Anyone Play D&d?
The Blind Eternities forum
Posted on July 13, 2016, 11:52 p.m. by Postmortal_Pop
I'm running a homebrew campaign with a few friends and I was wondering if anyone might have some ideas for filler missions? I've got the main story laid out but I'm having a hard time making missions for the in between so they can get to the encounters I have planned.
Postmortal_Pop says... #3
I am interested actually, I'm running a very loose 3.5. At the moment we're about level 3 but my players are actually really over powered. Last meet one of them one punched a cr4 boss at level 2.

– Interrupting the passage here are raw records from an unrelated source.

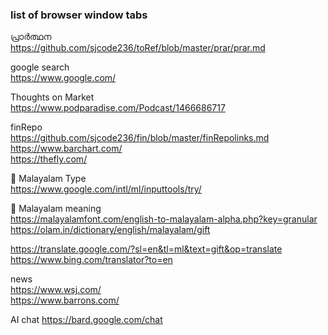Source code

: ### list of  browser window tabs   

പ്രാർത്ഥന   
https://github.com/sjcode236/toRef/blob/master/prar/prar.md     

google search   
https://www.google.com/    

Thoughts on Market   
https://www.podparadise.com/Podcast/1466686717    

finRepo    
https://github.com/sjcode236/fin/blob/master/finRepolinks.md     
https://www.barchart.com/    
https://thefly.com/   


📗  Malayalam Type   
https://www.google.com/intl/ml/inputtools/try/    

📗  Malayalam meaning    
https://malayalamfont.com/english-to-malayalam-alpha.php?key=granular   
https://olam.in/dictionary/english/malayalam/gift    

https://translate.google.com/?sl=en&tl=ml&text=gift&op=translate    
https://www.bing.com/translator?to=en   

news   
https://www.wsj.com/   
https://www.barrons.com/   

AI chat 
https://bard.google.com/chat    



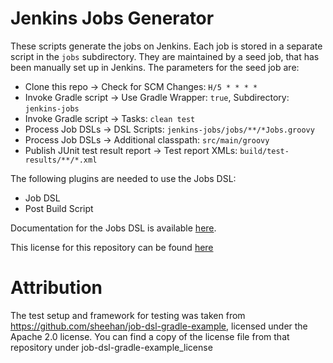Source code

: # Jenkins Jobs Generator

These scripts generate the jobs on Jenkins. Each job is stored in a separate script in the `jobs` subdirectory. They are maintained by a seed job, that has been manually set up in Jenkins. The parameters for the seed job are:

* Clone this repo → Check for SCM Changes: `H/5 * * * *`
* Invoke Gradle script → Use Gradle Wrapper: `true`, Subdirectory: `jenkins-jobs`
* Invoke Gradle script → Tasks: `clean test`
* Process Job DSLs → DSL Scripts: `jenkins-jobs/jobs/**/*Jobs.groovy`
* Process Job DSLs → Additional classpath: `src/main/groovy`
* Publish JUnit test result report → Test report XMLs: `build/test-results/**/*.xml`

The following plugins are needed to use the Jobs DSL:

* Job DSL
* Post Build Script

Documentation for the Jobs DSL is available [here](https://github.com/jenkinsci/job-dsl-plugin/wiki).

This license for this repository can be found [here](license.txt)

# Attribution

The test setup and framework for testing was taken from https://github.com/sheehan/job-dsl-gradle-example, licensed under the Apache 2.0 license. You can find a copy of the license file from that repository under job-dsl-gradle-example_license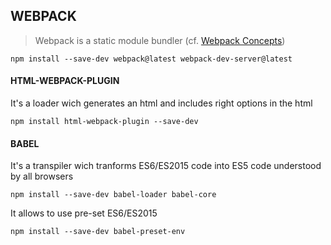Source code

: 
## WEBPACK  ##
> Webpack is a static module bundler (cf. [Webpack Concepts](https://webpack.js.org/concepts/))

`npm install --save-dev webpack@latest webpack-dev-server@latest` 

#### HTML-WEBPACK-PLUGIN
It's a loader wich generates an html and includes right options in the html

`npm install html-webpack-plugin --save-dev`

#### BABEL
It's a transpiler wich tranforms ES6/ES2015 code into ES5 code understood by all browsers

`npm install --save-dev babel-loader babel-core`

It allows to use pre-set ES6/ES2015

`npm install --save-dev babel-preset-env`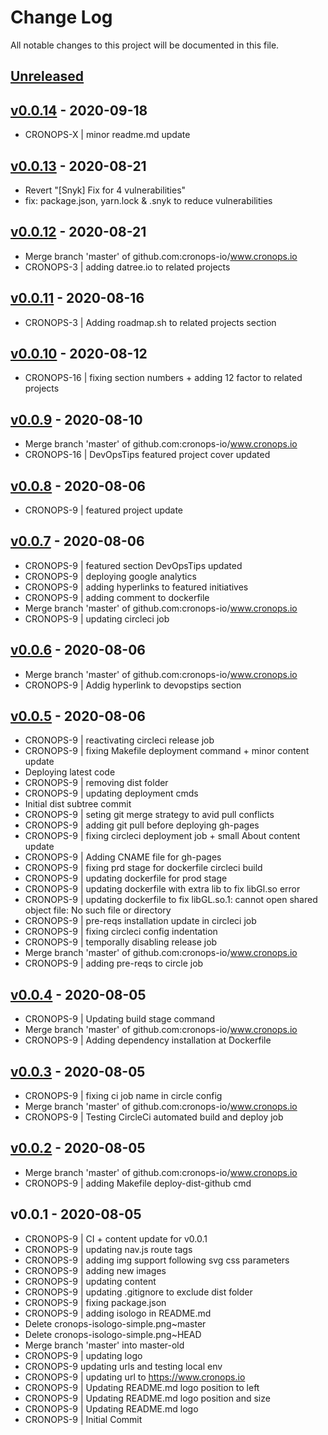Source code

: # Change Log

All notable changes to this project will be documented in this file.

<a name="unreleased"></a>
## [Unreleased]



<a name="v0.0.14"></a>
## [v0.0.14] - 2020-09-18

- CRONOPS-X | minor readme.md update


<a name="v0.0.13"></a>
## [v0.0.13] - 2020-08-21

- Revert "[Snyk] Fix for 4 vulnerabilities"
- fix: package.json, yarn.lock & .snyk to reduce vulnerabilities


<a name="v0.0.12"></a>
## [v0.0.12] - 2020-08-21

- Merge branch 'master' of github.com:cronops-io/www.cronops.io
- CRONOPS-3 | adding datree.io to related projects


<a name="v0.0.11"></a>
## [v0.0.11] - 2020-08-16

- CRONOPS-3 | Adding roadmap.sh to related projects section


<a name="v0.0.10"></a>
## [v0.0.10] - 2020-08-12

- CRONOPS-16 | fixing section numbers + adding 12 factor to related projects


<a name="v0.0.9"></a>
## [v0.0.9] - 2020-08-10

- Merge branch 'master' of github.com:cronops-io/www.cronops.io
- CRONOPS-16 | DevOpsTips featured project cover updated


<a name="v0.0.8"></a>
## [v0.0.8] - 2020-08-06

- CRONOPS-9 | featured project update


<a name="v0.0.7"></a>
## [v0.0.7] - 2020-08-06

- CRONOPS-9 | featured section DevOpsTips updated
- CRONOPS-9 | deploying google analytics
- CRONOPS-9 | adding hyperlinks to featured initiatives
- CRONOPS-9 | adding comment to dockerfile
- Merge branch 'master' of github.com:cronops-io/www.cronops.io
- CRONOPS-9 | updating circleci job


<a name="v0.0.6"></a>
## [v0.0.6] - 2020-08-06

- Merge branch 'master' of github.com:cronops-io/www.cronops.io
- CRONOPS-9 | Addig hyperlink to devopstips section


<a name="v0.0.5"></a>
## [v0.0.5] - 2020-08-06

- CRONOPS-9 | reactivating circleci release job
- CRONOPS-9 | fixing Makefile deployment command + minor content update
- Deploying latest code
- CRONOPS-9 | removing dist folder
- CRONOPS-9 | updating deployment cmds
- Initial dist subtree commit
- CRONOPS-9 | seting git merge strategy to avid pull conflicts
- CRONOPS-9 | adding git pull before deploying gh-pages
- CRONOPS-9 | fixing circleci deployment job + small About content update
- CRONOPS-9 | Adding CNAME file for gh-pages
- CRONOPS-9 | fixing prd stage for dockerfile circleci build
- CRONOPS-9 | updating dockerfile for prod stage
- CRONOPS-9 | updating dockerfile with extra lib to fix libGl.so error
- CRONOPS-9 | updating dockerfile to fix libGL.so.1: cannot open shared object file: No such file or directory
- CRONOPS-9 | pre-reqs installation update in circleci job
- CRONOPS-9 | fixing circleci config indentation
- CRONOPS-9 | temporally disabling release job
- Merge branch 'master' of github.com:cronops-io/www.cronops.io
- CRONOPS-9 | adding pre-reqs to circle job


<a name="v0.0.4"></a>
## [v0.0.4] - 2020-08-05

- CRONOPS-9 | Updating build stage command
- Merge branch 'master' of github.com:cronops-io/www.cronops.io
- CRONOPS-9 | Adding dependency installation at Dockerfile


<a name="v0.0.3"></a>
## [v0.0.3] - 2020-08-05

- CRONOPS-9 | fixing ci job name in circle config
- Merge branch 'master' of github.com:cronops-io/www.cronops.io
- CRONOPS-9 | Testing CircleCi automated build and deploy job


<a name="v0.0.2"></a>
## [v0.0.2] - 2020-08-05

- Merge branch 'master' of github.com:cronops-io/www.cronops.io
- CRONOPS-9 | adding Makefile deploy-dist-github cmd


<a name="v0.0.1"></a>
## v0.0.1 - 2020-08-05

- CRONOPS-9 | CI + content update for v0.0.1
- CRONOPS-9 | updating nav.js route tags
- CRONOPS-9 | adding img support following svg css parameters
- CRONOPS-9 | adding new images
- CRONOPS-9 | updating content
- CRONOPS-9 | updating .gitignore to exclude dist folder
- CRONOPS-9 | fixing package.json
- CRONOPS-9 | adding isologo in README.md
- Delete cronops-isologo-simple.png~master
- Delete cronops-isologo-simple.png~HEAD
- Merge branch 'master' into master-old
- CRONOPS-9 | updating logo
- CRONOPS-9 updating urls and testing local env
- CRONOPS-9 | updating url to https://www.cronops.io
- CRONOPS-9 | Updating README.md logo position to left
- CRONOPS-9 | Updating README.md logo position and size
- CRONOPS-9 | Updating README.md logo
- CRONOPS-9 | Initial Commit


[Unreleased]: https://github.com/cronops-io/www.cronops.io/compare/v0.0.14...HEAD
[v0.0.14]: https://github.com/cronops-io/www.cronops.io/compare/v0.0.13...v0.0.14
[v0.0.13]: https://github.com/cronops-io/www.cronops.io/compare/v0.0.12...v0.0.13
[v0.0.12]: https://github.com/cronops-io/www.cronops.io/compare/v0.0.11...v0.0.12
[v0.0.11]: https://github.com/cronops-io/www.cronops.io/compare/v0.0.10...v0.0.11
[v0.0.10]: https://github.com/cronops-io/www.cronops.io/compare/v0.0.9...v0.0.10
[v0.0.9]: https://github.com/cronops-io/www.cronops.io/compare/v0.0.8...v0.0.9
[v0.0.8]: https://github.com/cronops-io/www.cronops.io/compare/v0.0.7...v0.0.8
[v0.0.7]: https://github.com/cronops-io/www.cronops.io/compare/v0.0.6...v0.0.7
[v0.0.6]: https://github.com/cronops-io/www.cronops.io/compare/v0.0.5...v0.0.6
[v0.0.5]: https://github.com/cronops-io/www.cronops.io/compare/v0.0.4...v0.0.5
[v0.0.4]: https://github.com/cronops-io/www.cronops.io/compare/v0.0.3...v0.0.4
[v0.0.3]: https://github.com/cronops-io/www.cronops.io/compare/v0.0.2...v0.0.3
[v0.0.2]: https://github.com/cronops-io/www.cronops.io/compare/v0.0.1...v0.0.2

I'll take any details you've got ,this could actually slot into my story really well
July 14, 2016 12:50 a.m.
We ran a murder on a ship. Not much combat in it but a good "who dun' it" mystery. Crew member of ship is murdered, the rest threaten to mutiny, unrest grows; find the killer before the whole place erupts into chaos. Do they make up who the killer is to stop the unrest or do they properly investigate it whilst tensions grow in order to find the right person? How is the person punished? Lots of interest there.
Deliver a magical item to a wizard who lives in a forest or something. Guild type activity. Classic delivery type quest but you get to choose locations, encounters, what the item is, and who it goes to. Do the players steal the item or deliver it? Is it a trap? Do they like or hate the person they deliver it to? Do they have to journey through a forest? That kind of stuff.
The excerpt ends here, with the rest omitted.